Like with the Asian tsunami last year, when the television news can only provide so much information, the blogosphere becomes a million (or ten) news channels. But they're also more of a resource, as people shared everything from updates on family and friends to photographs from those trapped inside the tube. While it's sometimes too easy to get carried away with technolust (as some do in the coverage below), if the blogosphere finds participation rates across society on the level of the good old television set, it will fundamentally change the way we experience these world events. In the meantime, Technorati has a dedicated page for the 7/7 London bombing.

More of that, and more of other stuff we haven't mentioned yet below:

TRACKBACKS: Jacked Up

Where the blog swarm is headed, who's taking part, and what they're saying:

  • Liberal blogs -- chief among them Daily Kos -- post links to a handful of Media Matters alerts (here and here) calling out FNC's Brit Hume for saying his "first thought" on the London bombings was: "Hmmm, time to buy," and FNC's Brian Kilmeade for saying: "I think that works to our advantage, in the Western world's advantage, for people to experience something like this together, just 500 miles from where the attacks have happened." Both instances get a lot of attention, particularly the Kilmeade one. Some blogger reax, with an assist from Memeorandum:

    >> Liberal Rising Hegemon quotes Kilmeade saying: "And that was the first time since 9-11 when they should know, and they do know now, that terrorism should be Number 1" and responds: "Yes, the 'Blitz'; decades of the IRA; and the nail bombs of the late 90s, those Brits never experienced the terror of bombing -- except those times." The Mahablog: "Brilliant. If we continue to fight terrorism the righties' way, in five to eight years we'll all be living in caves." David Sirota: "Remember, these people are using the public's airwaves to spew out this bile. To call these people nauseating is an insult to nausea." Pacific Views: "The bombings were enough of a horror. And then there was FOX, just piling on the grotesquery."

    >> A few conservatives weigh in to defend the comments: Daly Thoughts: "[W]hat Kilmeade said is exactly that our enemies made a mistake today. Today, the enemy killed some of our extended family. Our prayers and sympathies and condolences go out to them. But the enemy made a mistake. Our enemies' mistakes will lead to their demise. Our enemies' demise will be a very good thing for America and our allies." Outside The Beltway: "[H]e's saying something that is almost universally true: Being attacked by one's enemies often unites a country. The London Blitz had that affect. So did the 9-11 attacks."

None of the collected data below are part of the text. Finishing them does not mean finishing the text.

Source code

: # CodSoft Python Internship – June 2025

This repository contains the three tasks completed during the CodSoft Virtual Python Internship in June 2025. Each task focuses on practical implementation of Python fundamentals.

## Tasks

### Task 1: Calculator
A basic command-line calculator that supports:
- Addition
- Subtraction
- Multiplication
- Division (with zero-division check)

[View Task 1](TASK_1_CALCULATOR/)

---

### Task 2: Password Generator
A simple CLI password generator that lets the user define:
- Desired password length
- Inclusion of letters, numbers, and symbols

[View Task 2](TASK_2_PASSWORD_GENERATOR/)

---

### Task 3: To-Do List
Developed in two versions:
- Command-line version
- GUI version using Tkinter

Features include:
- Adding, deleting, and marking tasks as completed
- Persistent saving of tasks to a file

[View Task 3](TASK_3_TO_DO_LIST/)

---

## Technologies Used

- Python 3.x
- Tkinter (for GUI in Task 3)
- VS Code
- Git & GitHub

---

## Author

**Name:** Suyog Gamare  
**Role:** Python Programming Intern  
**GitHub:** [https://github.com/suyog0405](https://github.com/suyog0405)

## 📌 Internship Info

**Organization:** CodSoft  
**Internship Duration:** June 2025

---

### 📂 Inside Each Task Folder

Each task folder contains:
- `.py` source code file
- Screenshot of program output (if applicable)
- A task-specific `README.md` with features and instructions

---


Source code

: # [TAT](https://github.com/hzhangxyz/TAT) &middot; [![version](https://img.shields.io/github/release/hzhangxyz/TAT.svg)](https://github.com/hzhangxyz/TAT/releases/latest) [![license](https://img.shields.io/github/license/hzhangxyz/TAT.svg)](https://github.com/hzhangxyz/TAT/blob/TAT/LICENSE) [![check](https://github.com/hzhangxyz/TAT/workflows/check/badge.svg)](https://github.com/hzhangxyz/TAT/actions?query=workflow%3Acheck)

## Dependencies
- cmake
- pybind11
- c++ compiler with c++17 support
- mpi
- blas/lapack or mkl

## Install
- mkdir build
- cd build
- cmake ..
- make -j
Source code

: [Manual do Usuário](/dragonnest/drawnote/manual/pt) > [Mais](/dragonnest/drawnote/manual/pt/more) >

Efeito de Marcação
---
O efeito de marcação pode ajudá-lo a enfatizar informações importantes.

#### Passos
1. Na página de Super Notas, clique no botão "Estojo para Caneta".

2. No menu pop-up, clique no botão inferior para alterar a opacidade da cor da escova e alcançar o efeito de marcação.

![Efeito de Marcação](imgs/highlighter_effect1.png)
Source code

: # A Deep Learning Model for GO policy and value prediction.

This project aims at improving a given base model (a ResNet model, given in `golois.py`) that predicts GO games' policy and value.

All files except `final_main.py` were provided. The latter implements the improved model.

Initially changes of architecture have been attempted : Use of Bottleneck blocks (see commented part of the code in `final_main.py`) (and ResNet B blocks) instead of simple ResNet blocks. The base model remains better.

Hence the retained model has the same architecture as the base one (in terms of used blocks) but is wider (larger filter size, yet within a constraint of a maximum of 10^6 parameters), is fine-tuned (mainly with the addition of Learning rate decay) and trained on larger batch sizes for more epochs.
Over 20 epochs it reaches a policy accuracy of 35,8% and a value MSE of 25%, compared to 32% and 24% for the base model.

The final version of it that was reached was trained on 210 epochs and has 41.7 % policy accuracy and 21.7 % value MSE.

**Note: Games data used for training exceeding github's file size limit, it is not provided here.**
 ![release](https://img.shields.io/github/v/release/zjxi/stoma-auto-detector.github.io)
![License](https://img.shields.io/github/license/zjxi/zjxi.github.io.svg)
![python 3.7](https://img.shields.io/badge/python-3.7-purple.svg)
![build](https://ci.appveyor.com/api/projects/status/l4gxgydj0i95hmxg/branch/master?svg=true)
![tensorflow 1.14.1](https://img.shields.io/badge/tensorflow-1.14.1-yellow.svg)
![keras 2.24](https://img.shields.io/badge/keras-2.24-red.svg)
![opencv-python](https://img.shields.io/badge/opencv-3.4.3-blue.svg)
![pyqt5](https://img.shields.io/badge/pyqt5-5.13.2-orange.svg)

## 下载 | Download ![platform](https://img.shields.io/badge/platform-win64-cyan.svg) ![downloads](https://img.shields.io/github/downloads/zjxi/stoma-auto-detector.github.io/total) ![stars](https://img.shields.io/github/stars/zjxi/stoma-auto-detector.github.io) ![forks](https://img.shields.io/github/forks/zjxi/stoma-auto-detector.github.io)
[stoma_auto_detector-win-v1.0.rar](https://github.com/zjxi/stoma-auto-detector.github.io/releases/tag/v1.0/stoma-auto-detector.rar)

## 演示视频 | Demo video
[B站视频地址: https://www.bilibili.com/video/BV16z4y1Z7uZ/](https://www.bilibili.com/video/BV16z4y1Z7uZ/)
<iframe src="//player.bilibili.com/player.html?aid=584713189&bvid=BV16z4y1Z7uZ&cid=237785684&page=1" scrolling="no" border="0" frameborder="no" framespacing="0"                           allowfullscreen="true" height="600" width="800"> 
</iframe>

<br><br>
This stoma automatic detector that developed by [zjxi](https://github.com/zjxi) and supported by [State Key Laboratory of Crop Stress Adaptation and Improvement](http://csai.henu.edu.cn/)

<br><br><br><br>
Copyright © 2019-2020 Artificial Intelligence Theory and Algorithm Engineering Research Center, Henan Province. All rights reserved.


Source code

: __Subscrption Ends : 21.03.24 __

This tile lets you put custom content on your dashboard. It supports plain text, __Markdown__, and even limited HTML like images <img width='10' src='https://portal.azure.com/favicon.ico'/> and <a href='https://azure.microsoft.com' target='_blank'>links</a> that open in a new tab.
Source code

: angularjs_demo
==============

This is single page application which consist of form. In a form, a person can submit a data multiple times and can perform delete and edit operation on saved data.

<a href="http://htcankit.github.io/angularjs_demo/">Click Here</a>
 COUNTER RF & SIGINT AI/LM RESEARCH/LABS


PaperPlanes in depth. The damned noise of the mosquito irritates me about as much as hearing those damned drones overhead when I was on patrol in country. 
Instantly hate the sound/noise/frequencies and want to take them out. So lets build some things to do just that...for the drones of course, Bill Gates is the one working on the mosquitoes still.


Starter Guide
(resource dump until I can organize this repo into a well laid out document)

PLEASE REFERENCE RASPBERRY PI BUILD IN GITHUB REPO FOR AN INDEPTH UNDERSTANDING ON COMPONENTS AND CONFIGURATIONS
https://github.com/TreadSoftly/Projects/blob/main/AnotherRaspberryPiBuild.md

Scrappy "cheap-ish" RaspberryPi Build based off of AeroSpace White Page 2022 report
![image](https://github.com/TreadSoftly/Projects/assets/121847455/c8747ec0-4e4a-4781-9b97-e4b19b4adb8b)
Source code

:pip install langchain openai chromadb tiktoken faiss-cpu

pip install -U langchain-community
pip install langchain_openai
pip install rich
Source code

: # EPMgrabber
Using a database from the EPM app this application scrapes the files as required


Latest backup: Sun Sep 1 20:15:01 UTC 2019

  • Just days after U.S. Independence Day, the Union Jack is very popular with American bloggers, particularly the conservative/pro-war ones. This list is by no means definitive, but in surfing the web, here's a few we found:

    >> The Bleat; Power Line; Galley Slaves; Michelle Malkin; Blogging for Bryant; Andrew Sullivan; Patrick Ruffini [Update, 7/8: Shape of Days has a list far superior to our own.]

LONDON BOMBINGS I: What's It All About, Alfie?

Lefty Eric Alterman: "We don't have remotely enough information about what took place in London or who did it to engage in sensible speculation about why it happened or what ought to be done as a result. Speed is the enemy of sensibility in such situations. (So let's all try to resist the urge to exploit the tragedy to demonstrate how right we were about everything in the first place and just show some respect, and compassion, for its victims.)"

In a lengthy post, libertarian Vodkapundit's Stephen Green fisks liberal Josh Marshall's response to the London bombing, criticizing it graf by graf; Green disagrees vehemently with Marshall's assessment of how Iraq fits into the larger war on terrorism. He concludes: "Today, I didn't write a single word about Iraq. I didn't use today's deaths to further my chickenhawk agenda. Today, my thoughts and words were with my friends -- and with millions of strangers -- in London. Joshua Micah Marshall took a different path. Even though on many issues I'm as lefty a liberal as he is, right now Josh has me wondering if 'good liberal' isn't an oxymoron after all."

The Moderate Voice's Joe Gandelman follows a debate among several blogs including Daily Kos and the Huffington Post about the so-called "flypaper theory," i.e. that the U.S. military is purposefully drawing jihadists into Iraq in order to kill them. The left sees the London bombings as evidence that the theory is wrong. Gandelman, who supported the Iraq war, is more cautious: "The problem ... if you totally divorce yourself from left or right thinking is this: there really is no proof that the bombs in London would not have gone off if the U.S. was now out of Iraq. And even if terrorists are gaining recruits in Iraq, if the U.S. wasn't in Iraq they would likely get their recruits elsewhere since the Al Qaeda philosophy reportedly appeals to some Muslim youths for reasons apart from the Iraq war."

Righty Instapundit writes, "Arianna Huffington exercises a bit too much Internet triumphalism regarding speedy coverage of the London bombing. The NYT's website was on the story fast. But the first mention I could find on the HuffPo's newspage was from 9:17 a.m." Huffington had posted an image of the 7/7 New York Times A section, which carried news of London being awarded the '12 Olympics. Meanwhile back at the Huffington Post, contributor Greg Gutfeld mocks Huffington's point: "[T]he ham radio delivers news fast too! -- right from the mouths of real people who happen to own ham radios! Truly, this is more proof of the ascendancy of ham radio!"

LONDON BOMBINGS II: Nutjobs, Wingnuts And Moonbats, Oh My!

Center-right Balloon Juice observes that anti-Semitic conspiracy theorists have already started theorizing conspiratorially about the London bombings. "For those of you wondering why this story received any traction whatsoever, the genesis is this AP report, with the blaring headline that "Netanyahu Changed Plans," a story which was wrong, but the AP seems not to have corrected. The Jerusalem Post does that.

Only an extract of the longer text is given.